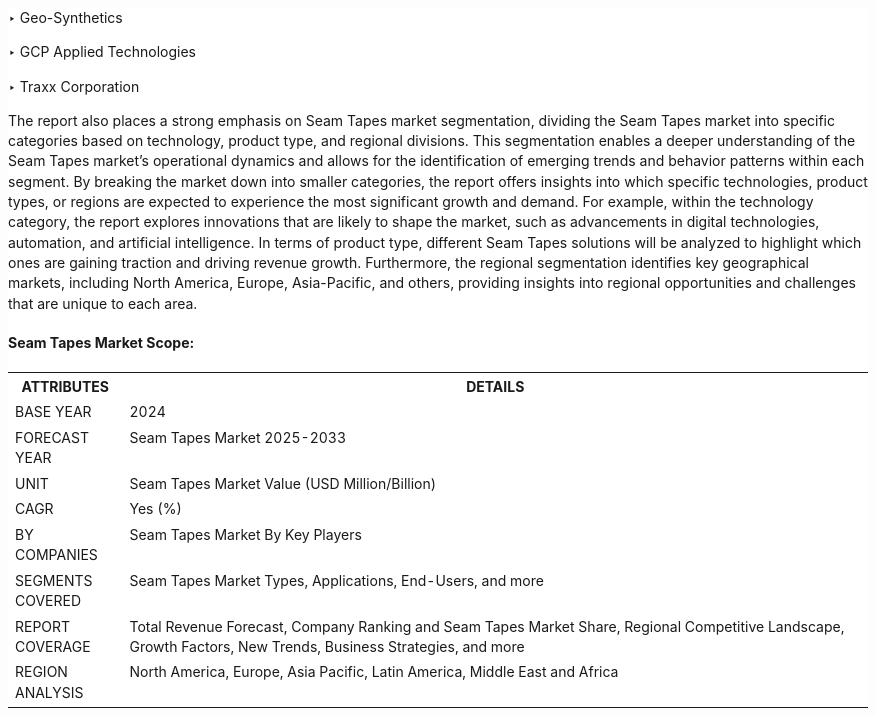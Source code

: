 ‣ Geo-Synthetics

‣ GCP Applied Technologies

‣ Traxx Corporation

The report also places a strong emphasis on Seam Tapes market segmentation, dividing the Seam Tapes market into specific categories based on technology, product type, and regional divisions. This segmentation enables a deeper understanding of the Seam Tapes market’s operational dynamics and allows for the identification of emerging trends and behavior patterns within each segment. By breaking the market down into smaller categories, the report offers insights into which specific technologies, product types, or regions are expected to experience the most significant growth and demand. For example, within the technology category, the report explores innovations that are likely to shape the market, such as advancements in digital technologies, automation, and artificial intelligence. In terms of product type, different Seam Tapes solutions will be analyzed to highlight which ones are gaining traction and driving revenue growth. Furthermore, the regional segmentation identifies key geographical markets, including North America, Europe, Asia-Pacific, and others, providing insights into regional opportunities and challenges that are unique to each area.

<h4>Seam Tapes Market Scope:</h4>
<table>
<tr>
<th>ATTRIBUTES</th>
<th>DETAILS</th>
</tr>
<tr>
<td>BASE YEAR</td>
<td>2024</td>
</tr>
<tr>
<td>FORECAST YEAR</td>
<td>Seam Tapes Market 2025-2033</td>
</tr>
<tr>
<td>UNIT</td>
<td>Seam Tapes Market Value (USD Million/Billion)</td>
<tr>
<td>CAGR</td>
<td>Yes (%)</td>
</tr>
</tr>
<tr>
<td>BY COMPANIES</td>
<td>Seam Tapes Market By Key Players</td>
</tr>
<tr>
<td>SEGMENTS COVERED</td>
<td>Seam Tapes Market Types, Applications, End-Users, and more</td>
</tr>
<tr>
<td>REPORT COVERAGE</td>
<td>Total Revenue Forecast, Company Ranking and Seam Tapes Market Share, Regional Competitive Landscape, Growth Factors, New Trends, Business Strategies, and more</td>
</tr>
<tr>
<td>REGION ANALYSIS</td>
<td>North America, Europe, Asia Pacific, Latin America, Middle East and Africa</td>
</tr>
</table>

**Problem statement:** A faithful, complete copy of the records above is required, one that contains no pictures.

**Response below:**
Source code

: ‣ Geo-Synthetics

‣ GCP Applied Technologies

‣ Traxx Corporation

The report also places a strong emphasis on Seam Tapes market segmentation, dividing the Seam Tapes market into specific categories based on technology, product type, and regional divisions. This segmentation enables a deeper understanding of the Seam Tapes market’s operational dynamics and allows for the identification of emerging trends and behavior patterns within each segment. By breaking the market down into smaller categories, the report offers insights into which specific technologies, product types, or regions are expected to experience the most significant growth and demand. For example, within the technology category, the report explores innovations that are likely to shape the market, such as advancements in digital technologies, automation, and artificial intelligence. In terms of product type, different Seam Tapes solutions will be analyzed to highlight which ones are gaining traction and driving revenue growth. Furthermore, the regional segmentation identifies key geographical markets, including North America, Europe, Asia-Pacific, and others, providing insights into regional opportunities and challenges that are unique to each area.

<h4>Seam Tapes Market Scope:</h4>
<table>
<tr>
<th>ATTRIBUTES</th>
<th>DETAILS</th>
</tr>
<tr>
<td>BASE YEAR</td>
<td>2024</td>
</tr>
<tr>
<td>FORECAST YEAR</td>
<td>Seam Tapes Market 2025-2033</td>
</tr>
<tr>
<td>UNIT</td>
<td>Seam Tapes Market Value (USD Million/Billion)</td>
<tr>
<td>CAGR</td>
<td>Yes (%)</td>
</tr>
</tr>
<tr>
<td>BY COMPANIES</td>
<td>Seam Tapes Market By Key Players</td>
</tr>
<tr>
<td>SEGMENTS COVERED</td>
<td>Seam Tapes Market Types, Applications, End-Users, and more</td>
</tr>
<tr>
<td>REPORT COVERAGE</td>
<td>Total Revenue Forecast, Company Ranking and Seam Tapes Market Share, Regional Competitive Landscape, Growth Factors, New Trends, Business Strategies, and more</td>
</tr>
<tr>
<td>REGION ANALYSIS</td>
<td>North America, Europe, Asia Pacific, Latin America, Middle East and Africa</td>
</tr>
</table>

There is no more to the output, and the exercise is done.